We hope you enjoy this selection of photos, reviews and other memorabilia from our show archive. If you want more information about any of our past shows, please feel free to get in touch.
Review by Jenni Balow
This is pure Jane Austen, eminently sensible and played by the book, right down to the perfect ringlets of its very prettily attired cast, and a stage set with fine regency furniture.
Janet Adams, the director of the Bristol-based Janus Theatre Company, specifically assembled her cast for this sell-out production.
The costumiers Ann Aplin and Sarah Godsell sensibly supplied bonnets and shawls with their lace-trimmed dresses, but they were thankfully hardly needed during a brilliant week for outdoor theatre, despite a long running time of around two and a half hours.
There is a lot of story to be told, but some edits would have been welcome in case of stormy weather, when Marianne Dashwood would not have been the only one needing a rescue from the cold and rain.

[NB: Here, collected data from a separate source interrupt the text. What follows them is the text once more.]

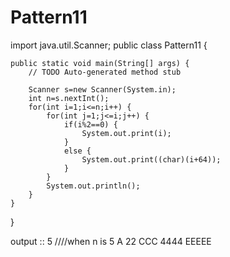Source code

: # Pattern11

import java.util.Scanner;
public class Pattern11 {

	public static void main(String[] args) {
		// TODO Auto-generated method stub

		Scanner s=new Scanner(System.in);
		int n=s.nextInt();
		for(int i=1;i<=n;i++) {
			for(int j=1;j<=i;j++) {
				if(i%2==0) {
					System.out.print(i);
				}
				else {
					System.out.print((char)(i+64));
				}
			}
			System.out.println();
		}
	}

}

output ::
5                                       ////when n is 5
A
22
CCC
4444
EEEEE
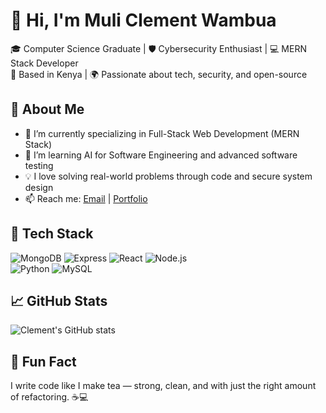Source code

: 
# 👋 Hi, I'm Muli Clement Wambua

🎓 Computer Science Graduate | 🛡️ Cybersecurity Enthusiast | 💻 MERN Stack Developer  
📍 Based in Kenya | 🌍 Passionate about tech, security, and open-source

## 🚀 About Me
- 🔭 I’m currently specializing in Full-Stack Web Development (MERN Stack)
- 🌱 I’m learning AI for Software Engineering and advanced software testing
- 💡 I love solving real-world problems through code and secure system design
- 📫 Reach me: [Email](mailto:clementwa01@gmail.com) | [Portfolio](https://klmportfolio.netlify.app/)

## 🧰 Tech Stack
![MongoDB](https://img.shields.io/badge/-MongoDB-4DB33D?style=flat&logo=mongodb&logoColor=white)
![Express](https://img.shields.io/badge/-Express.js-000000?style=flat&logo=express&logoColor=white)
![React](https://img.shields.io/badge/-React-61DAFB?style=flat&logo=react&logoColor=black)
![Node.js](https://img.shields.io/badge/-Node.js-339933?style=flat&logo=node.js&logoColor=white)  
![Python](https://img.shields.io/badge/-Python-3776AB?style=flat&logo=python&logoColor=white)
![MySQL](https://img.shields.io/badge/-MySQL-4479A1?style=flat&logo=mysql&logoColor=white)


## 📈 GitHub Stats
![Clement's GitHub stats](https://github-readme-stats.vercel.app/api?username=Clementwa0&show_icons=true&theme=radical)

 ## 🎉 Fun Fact
I write code like I make tea — strong, clean, and with just the right amount of refactoring. ☕💻

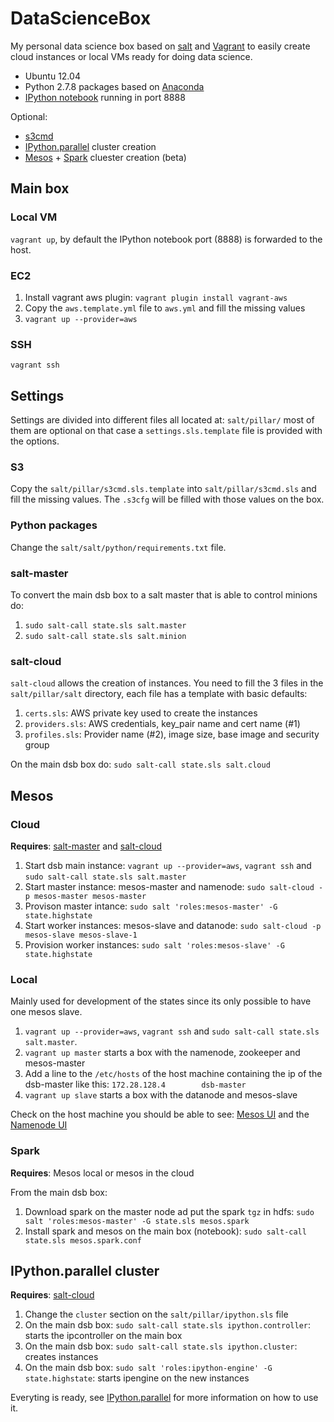 # DataScienceBox

My personal data science box based on [salt](http://www.saltstack.com/) and
[Vagrant](http://vagrantup.com/) to easily create cloud instances or local VMs
ready for doing data science.

- Ubuntu 12.04
- Python 2.7.8 packages based on [Anaconda](http://continuum.io/downloads)
- [IPython notebook](http://ipython.org/notebook.html) running in port 8888

Optional:

- [s3cmd](http://s3tools.org/s3cmd)
- [IPython.parallel](http://ipython.org/ipython-doc/dev/parallel/) cluster creation
- [Mesos](http://mesos.apache.org/) + [Spark](https://spark.apache.org/)
cluester creation (beta)

## Main box

### Local VM

`vagrant up`, by default the IPython notebook port (8888) is forwarded
to the host.

### EC2

1. Install vagrant aws plugin: `vagrant plugin install vagrant-aws`
2. Copy the `aws.template.yml` file to `aws.yml` and fill the missing values
3. `vagrant up --provider=aws`

### SSH

`vagrant ssh`

## Settings

Settings are divided into different files all located at: `salt/pillar/`
most of them are optional on that case a `settings.sls.template` file is
provided with the options.

### S3

Copy the `salt/pillar/s3cmd.sls.template` into `salt/pillar/s3cmd.sls`
and fill the missing values. The `.s3cfg` will be filled with those values
on the box.

### Python packages

Change the `salt/salt/python/requirements.txt` file.

### salt-master

To convert the main dsb box to a salt master that is able to control minions do:

1. `sudo salt-call state.sls salt.master`
2. `sudo salt-call state.sls salt.minion`

### salt-cloud

`salt-cloud` allows the creation of instances.
You need to fill the 3 files in the `salt/pillar/salt` directory, each file has
a template with basic defaults:

1. `certs.sls`: AWS private key used to create the instances
2. `providers.sls`: AWS credentials, key_pair name and cert name (#1)
3. `profiles.sls`: Provider name (#2), image size, base image and security group

On the main dsb box do: `sudo salt-call state.sls salt.cloud`

## Mesos

### Cloud

**Requires**: [salt-master](#salt-cloud) and [salt-cloud](#salt-cloud)

1. Start dsb main instance:
`vagrant up --provider=aws`, `vagrant ssh` and `sudo salt-call state.sls salt.master`
2. Start master instance: mesos-master and namenode:
`sudo salt-cloud -p mesos-master mesos-master`
3. Provison master intance:
`sudo salt 'roles:mesos-master' -G state.highstate`
4. Start worker instances: mesos-slave and datanode:
`sudo salt-cloud -p mesos-slave mesos-slave-1`
5. Provision worker instances:
`sudo salt 'roles:mesos-slave' -G state.highstate`

### Local

Mainly used for development of the states since its only possible to have one
mesos slave.

1. `vagrant up --provider=aws`, `vagrant ssh` and
`sudo salt-call state.sls salt.master`.
2. `vagrant up master` starts a box with the namenode, zookeeper and mesos-master
3. Add a line to the `/etc/hosts` of the host machine containing the ip of the
dsb-master like this: `172.28.128.4        dsb-master`
3. `vagrant up slave` starts a box with the datanode and mesos-slave

Check on the host machine you should be able to see:
[Mesos UI](http://localhost:5050) and the [Namenode UI](http://localhost:50070)

### Spark

**Requires**: Mesos local or mesos in the cloud

From the main dsb box:

1. Download spark on the master node ad put the spark `tgz` in  hdfs:
`sudo salt 'roles:mesos-master' -G state.sls mesos.spark`
2. Install spark and mesos on the main box (notebook):
`sudo salt-call state.sls mesos.spark.conf`

## IPython.parallel cluster

**Requires**: [salt-cloud](#salt-cloud)

1. Change the `cluster` section on the `salt/pillar/ipython.sls` file
2. On the main dsb box: `sudo salt-call state.sls ipython.controller`:
starts the ipcontroller on the main box
3. On the main dsb box: `sudo salt-call state.sls ipython.cluster`:
creates instances
4. On the main dsb box: `sudo salt 'roles:ipython-engine' -G state.highstate`:
starts ipengine on the new instances

Everyting is ready, see [IPython.parallel](http://ipython.org/ipython-doc/dev/parallel/)
for more information on how to use it.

Austen fans will know this famous story involving two sisters, Elinor (Tabitha Cox) and Marianne (Natalie Ling) who are desperate to make good marriages, when their step brother John (Phil Sims) and his snappy, sneering snob of a wife, Fanny, (Rebecca Haselhurst) deny them their father’s intended inheritance.
His poor widow (Chrissie Gay) and charmingly played cheeky little sister (Siena Jackson-Wolfe) are forced to move with them to a very tiny cottage in the West Country.
Luckily the Middleton’s, Sir John and his mother-in-law (Matthew Deering and Wendy Withers) give them a warm welcome, and set about match-making.
The contenders include the ever-obliging and endearing Edward (Andrew Cullyer) who has “no wish to be distinguished”, the earnest Colonel Brandon (Phil Domaille) and the rascally Willoughby (Ross Scott), who incidentally also choreographs a dramatic sword duel.
Visitors include the gushing Mrs Palmer (Sarah Cullyer) and her long-suffering husband (Richard Farrer) who makes us laugh with his dry-humoured observations, also the tittle-tattling ‘gossips’ Ellie Breed and Sarah Godsell, who make the most of their brief encounter.
Richard Shepherd composed the suitably tinkly incidental music, which was repeated so many times, it became nearly as familiar as The Archers theme.
All in all, this production delighted our sensibilities.